Static linking is possible (make STATIC=1). For ARM64, use the aarch64 source tree (nmon_aarch64_linux).

2.2.4 Running nmon Inside Docker

Yes, you can run nmon in containers—but remember:

  • Containers see their own namespaces
  • For host metrics, you need access to /proc and /sys

This is more advanced and usually unnecessary unless debugging containerized workloads.

FROM ubuntu:22.04
RUN apt-get update && apt-get install -y nmon && rm -rf /var/lib/apt/lists/*
ENTRYPOINT ["/usr/bin/nmon"]

Run container with host proc & sys mounted (required for accurate stats):

docker run --rm -it \
  --pid=host \
  -v /proc:/proc:ro \
  -v /sys:/sys:ro \
  my-nmon-image -f -s 30 -c 1440

2.3 First Run – “Hello‑World”


Just type:

nmon

nmon is waiting for you to tell it what you want to see.
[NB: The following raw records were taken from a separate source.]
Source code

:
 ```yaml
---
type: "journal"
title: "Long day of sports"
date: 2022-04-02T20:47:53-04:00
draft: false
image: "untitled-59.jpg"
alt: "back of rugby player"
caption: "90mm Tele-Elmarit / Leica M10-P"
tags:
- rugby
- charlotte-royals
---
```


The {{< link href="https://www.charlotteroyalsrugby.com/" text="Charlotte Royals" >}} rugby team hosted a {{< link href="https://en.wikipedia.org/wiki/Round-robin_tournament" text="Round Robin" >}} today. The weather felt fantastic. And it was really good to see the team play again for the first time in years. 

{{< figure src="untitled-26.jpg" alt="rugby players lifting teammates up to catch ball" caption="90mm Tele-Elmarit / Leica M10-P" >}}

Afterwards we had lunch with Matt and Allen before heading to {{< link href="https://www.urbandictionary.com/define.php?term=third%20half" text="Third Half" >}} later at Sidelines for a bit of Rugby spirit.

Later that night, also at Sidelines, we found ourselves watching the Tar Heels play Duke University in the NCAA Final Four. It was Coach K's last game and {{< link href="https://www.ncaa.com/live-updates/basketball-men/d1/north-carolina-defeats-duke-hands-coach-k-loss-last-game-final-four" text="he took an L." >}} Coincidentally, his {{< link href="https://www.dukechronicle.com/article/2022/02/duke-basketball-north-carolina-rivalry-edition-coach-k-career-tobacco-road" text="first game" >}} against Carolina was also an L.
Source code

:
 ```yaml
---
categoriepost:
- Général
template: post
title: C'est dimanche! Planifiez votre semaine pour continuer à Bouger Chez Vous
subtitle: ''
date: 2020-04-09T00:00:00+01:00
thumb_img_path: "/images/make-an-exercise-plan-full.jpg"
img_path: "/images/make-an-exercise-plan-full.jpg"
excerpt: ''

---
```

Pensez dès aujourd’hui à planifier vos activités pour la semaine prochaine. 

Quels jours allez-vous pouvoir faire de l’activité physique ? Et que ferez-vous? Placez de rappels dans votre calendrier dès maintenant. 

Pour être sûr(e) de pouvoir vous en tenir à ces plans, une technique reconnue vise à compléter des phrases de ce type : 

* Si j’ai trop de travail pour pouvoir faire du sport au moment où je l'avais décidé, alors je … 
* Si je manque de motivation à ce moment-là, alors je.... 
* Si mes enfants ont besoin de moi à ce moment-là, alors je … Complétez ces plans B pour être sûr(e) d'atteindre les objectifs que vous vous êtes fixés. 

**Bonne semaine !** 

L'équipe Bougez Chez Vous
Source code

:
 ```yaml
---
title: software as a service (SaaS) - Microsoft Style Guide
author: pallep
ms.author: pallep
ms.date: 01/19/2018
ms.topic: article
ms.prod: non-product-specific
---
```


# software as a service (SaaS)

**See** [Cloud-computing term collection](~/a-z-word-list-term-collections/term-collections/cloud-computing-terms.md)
You will see a screen like:

   NMON - version 19.2    2025-10-13 14:20:01

   C: CPU    M: Memory    D: Disk    N: Network   T: Top Processes
   L: LPAR   V: Virtual   P: Power   G: GPU

   Press: ? for help, q to quit, s to start/stop snapshot

Press c to toggle the CPU view, m for memory, d for disks, etc. The UI updates every second by default.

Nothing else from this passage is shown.